Advantage: For this structuring, no consent from other startup shareholders is needed, as it is a private restructuring of the investor.

Step 2: Hidden Contribution of the Minority Stake into the UG & Co. KG

The founder or investor brings their minority stake in the startup GmbH without consideration (hidden contribution) into the UG & Co. KG.

Tax Treatment:

  • The contribution of a share within the meaning of Section 17 EStG (from 1% participation) into a partnership is according to Section 6 para. 1 no. 5 sentence 1 letter b EStG always to be valued at acquisition costs
  • Therefore, this step is tax-neutral
  • Important: The contribution must be made without consideration (no increase in limited partner capital)

Special Business Assets: The founder's or investor's 100% participation in the holding UG/GmbH automatically becomes Special Business Assets II (Sonderbetriebsvermögen II) in the UG & Co. KG.

Step 3: Contribution of the UG & Co. KG into the Holding (Expanded Accrual)

In the final step, the participation in the UG & Co. KG is contributed to the holding in accordance with Section 20 UmwStG against a capital increase.

The Expanded Accrual Model:

  • The holding thereby becomes the sole shareholder of the UG & Co. KG
  • The UG & Co. KG dissolves (no more shareholders)
  • Its assets accrue to the holding (Section 738 BGB analogous)
  • Thus, the holding then becomes a shareholder of the startup GmbH

Treatment of Special Business Assets (Holding Shares)

The business assets of the UG & Co. KG also include the special business assets and thus the 100% stake in the holding company.

Problem: Tax neutrality under Section 20 UmwStG can only be achieved if all essential business assets are contributed. Are the holding shares an essential business asset?
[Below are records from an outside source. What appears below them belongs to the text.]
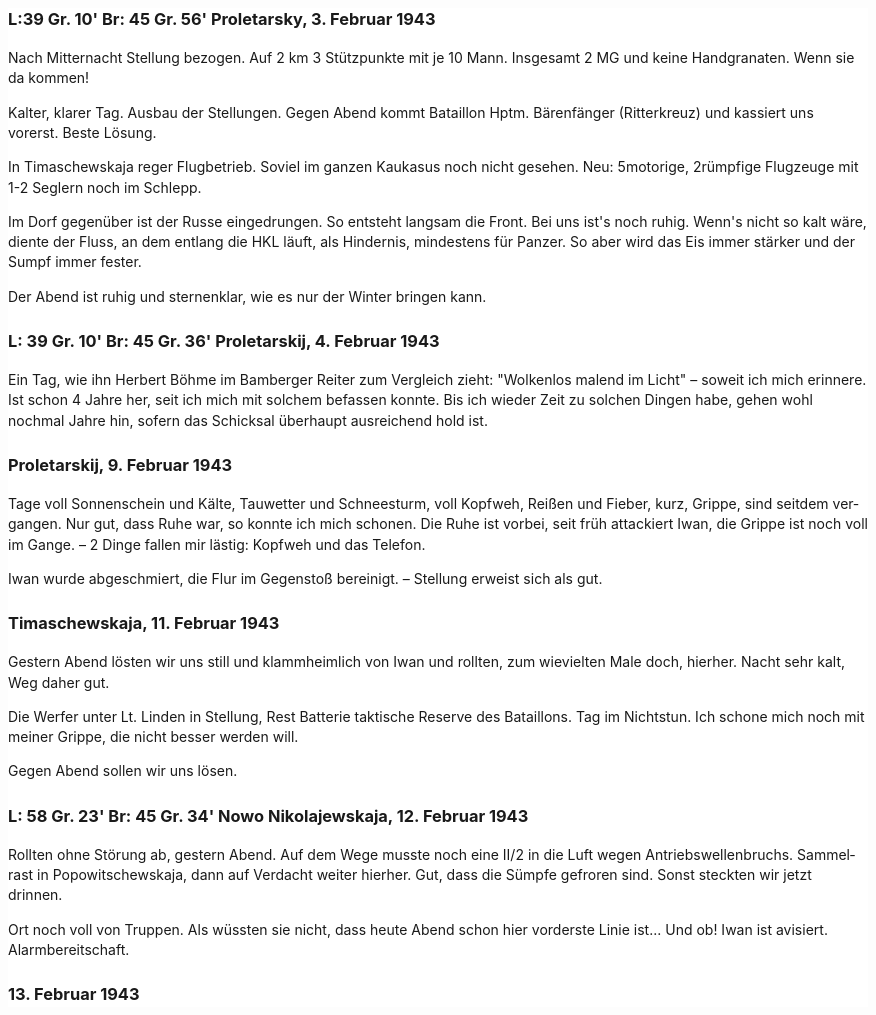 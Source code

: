 ### L:39 Gr. 10' Br: 45 Gr. 56' Proletarsky, 3. Februar 1943

Nach Mitternacht Stellung bezogen. Auf 2 km 3 Stützpunkte mit je 10 Mann. Insgesamt 2 MG und keine Handgranaten. Wenn sie da kommen!

Kalter, klarer Tag. Ausbau der Stellungen. Gegen Abend kommt Bataillon Hptm. Bärenfänger (Ritterkreuz) und kassiert uns vorerst. Beste Lösung.

In Timaschewskaja reger Flugbetrieb. Soviel im ganzen Kau­kasus noch nicht gesehen. Neu: 5motorige, 2rümpfige Flugzeuge mit 1-2 Seglern noch im Schlepp.

Im Dorf gegenüber ist der Russe eingedrungen. So entsteht langsam die Front. Bei uns ist's noch ruhig. Wenn's nicht so kalt wäre, diente der Fluss, an dem entlang die HKL läuft, als Hindernis, mindestens für Panzer. So aber wird das Eis immer stärker und der Sumpf immer fester.

Der Abend ist ruhig und sternenklar, wie es nur der Winter bringen kann.

### L: 39 Gr. 10' Br: 45 Gr. 36' Proletarskij, 4. Februar 1943

Ein Tag, wie ihn Herbert Böhme im Bamberger Reiter zum Ver­gleich zieht: "Wolkenlos malend im Licht" – soweit ich mich erinnere. Ist schon 4 Jahre her, seit ich mich mit solchem be­fassen konnte. Bis ich wieder Zeit zu solchen Dingen habe, gehen wohl nochmal Jahre hin, sofern das Schicksal überhaupt aus­reichend hold ist.

### Proletarskij, 9. Februar 1943

Tage voll Sonnenschein und Kälte, Tauwetter und Schneesturm, voll Kopfweh, Reißen und Fieber, kurz, Grippe, sind seitdem ver­gangen. Nur gut, dass Ruhe war, so konnte ich mich schonen. Die Ruhe ist vorbei, seit früh attackiert Iwan, die Grippe ist noch voll im Gange. – 2 Dinge fallen mir lästig: Kopfweh und das Telefon.

Iwan wurde abgeschmiert, die Flur im Gegenstoß bereinigt. – Stellung erweist sich als gut.

### Timaschewskaja, 11. Februar 1943

Gestern Abend lösten wir uns still und klammheimlich von Iwan und rollten, zum wievielten Male doch, hierher. Nacht sehr kalt, Weg daher gut.

Die Werfer unter Lt. Linden in Stellung, Rest Batterie taktische Reserve des Bataillons. Tag im Nichtstun. Ich schone mich noch mit meiner Grippe, die nicht besser werden will.

Gegen Abend sollen wir uns lösen.

### L: 58 Gr. 23' Br: 45 Gr. 34' Nowo Nikolajewskaja, 12. Februar 1943

Rollten ohne Störung ab, gestern Abend. Auf dem Wege musste noch eine II/2 in die Luft wegen Antriebswellenbruchs. Sammel­ rast in Popowitschewskaja, dann auf Verdacht weiter hierher. Gut, dass die Sümpfe gefroren sind. Sonst steckten wir jetzt drinnen.

Ort noch voll von Truppen. Als wüssten sie nicht, dass heute Abend schon hier vorderste Linie ist... Und ob! Iwan ist avisiert. Alarmbereitschaft.

### 13. Februar 1943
Solution according to UmwStE Rz. 20.09:
The shares in the holding can be retained without affecting tax neutrality if an application is simultaneously made whereby the contributor agrees that these shares are to be considered subject to a blocking period.

Consequence: The tax authorities must be proven for seven years annually that the shareholder still holds all shares in their holding. This is usually planned anyway and is therefore not a significant restriction.

Practical Example: Expanded Accrual

Initial Situation:

  • Angel investor Müller holds 10% of the startup GmbH
  • Acquisition costs: 50,000 EUR, current value: 200,000 EUR
  • He wants to bring this investment tax-neutrally into his "Müller Holding-GmbH"
  • The other shareholders of the startup GmbH are not to be involved

Implementation:

Step 1: Founding of "Müller Beteiligungs-UG & Co. KG"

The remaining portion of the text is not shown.